Periodically refreshed quantum thermal machines
Quantum 6, 801 (2022).
https://doi.org/10.22331/q-2022-09-08-801
We introduce unique class of cyclic quantum thermal machines (QTMs) which can maximize their performance at the finite value of cycle duration $tau$ where they are most irreversible. These QTMs are based on single-stroke thermodynamic cycles realized by the non-equilibrium steady state (NESS) of the so-called Periodically Refreshed Baths (PReB) process. We find that such QTMs can interpolate between standard collisional QTMs, which consider repeated interactions with single-site environments, and autonomous QTMs operated by simultaneous coupling to multiple macroscopic baths.
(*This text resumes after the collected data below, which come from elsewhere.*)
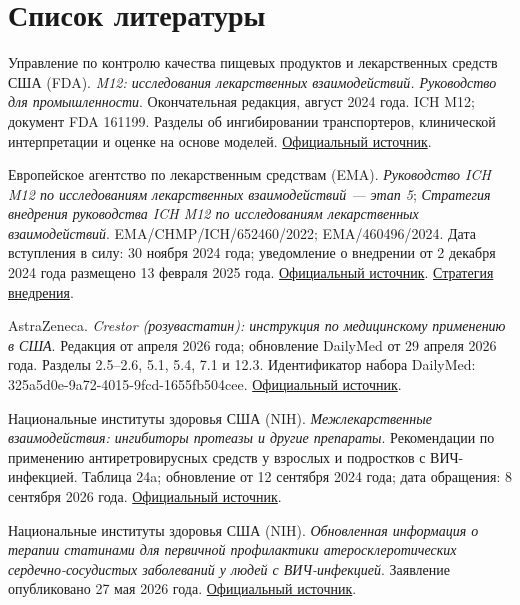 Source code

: \documentclass[11pt]{article}
\begin{document}
\section*{Список литературы}

\begin{description}[before={\microtypesetup{expansion=false}\setlength{\RaggedRightRightskip}{0pt plus 4em}\RaggedRight}]
\item[{[1]}] Управление по контролю качества пищевых продуктов и лекарственных средств США (FDA). \textit{M12: исследования лекарственных взаимодействий. Руководство для промышленности}. Окончательная редакция, август 2024 года. ICH M12; документ FDA 161199. Разделы об ингибировании транспортеров, клинической интерпретации и оценке на основе моделей. \href{https://www.fda.gov/media/161199/download}{Официальный источник}.
\item[{[2]}] Европейское агентство по лекарственным средствам (EMA). \textit{Руководство ICH M12 по исследованиям лекарственных взаимодействий --- этап 5}; \textit{Стратегия внедрения руководства ICH M12 по исследованиям лекарственных взаимодействий}. EMA/CHMP/ICH/652460/2022; EMA/460496/2024. Дата вступления в силу: 30 ноября 2024 года; уведомление о внедрении от 2 декабря 2024 года размещено 13 февраля 2025 года. \href{https://www.ema.europa.eu/en/ich-m12-drug-interaction-studies-scientific-guideline}{Официальный источник}. \href{https://www.ema.europa.eu/en/documents/scientific-guideline/implementation-strategy-ich-guideline-m12-drug-interaction-studies_en.pdf}{Стратегия внедрения}.
\item[{[3]}] AstraZeneca. \textit{Crestor (розувастатин): инструкция по медицинскому применению в США}. Редакция от апреля 2026 года; обновление DailyMed от 29 апреля 2026 года. Разделы 2.5--2.6, 5.1, 5.4, 7.1 и 12.3. Идентификатор набора DailyMed: 325a5d0e-9a72-4015-9fcd-1655fb504cee. \href{https://dailymed.nlm.nih.gov/dailymed/drugInfo.cfm?setid=325a5d0e-9a72-4015-9fcd-1655fb504cee}{Официальный источник}.
\item[{[4]}] Национальные институты здоровья США (NIH). \textit{Межлекарственные взаимодействия: ингибиторы протеазы и другие препараты}. Рекомендации по применению антиретровирусных средств у взрослых и подростков с ВИЧ-инфекцией. Таблица 24a; обновление от 12 сентября 2024 года; дата обращения: 8 сентября 2026 года. \href{https://clinicalinfo.hiv.gov/en/guidelines/hiv-clinical-guidelines-adult-and-adolescent-arv/drug-interactions-protease-inhibitors}{Официальный источник}.
\item[{[5]}] Национальные институты здоровья США (NIH). \textit{Обновленная информация о терапии статинами для первичной профилактики атеросклеротических сердечно-сосудистых заболеваний у людей с ВИЧ-инфекцией}. Заявление опубликовано 27 мая 2026 года. \href{https://clinicalinfo.hiv.gov/en/guidelines/hiv-clinical-guidelines-adult-and-adolescent-arv/statin-therapy-people-hiv}{Официальный источник}.

\end{description}
\end{document}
We discuss the physical realization of such processes and show that their implementation requires a finite number of copies of the baths. Interestingly, maximizing performance by operating in the most irreversible point as a function of $tau$ comes at the cost of increasing the complexity of realizing such a regime, the latter quantified by the increase in the number of copies of baths required. We demonstrate this physics considering a simple example. We also introduce an elegant description of the PReB process for Gaussian systems in terms of a discrete-time Lyapunov equation. Further, our analysis also reveals interesting connections with Zeno and anti-Zeno effects.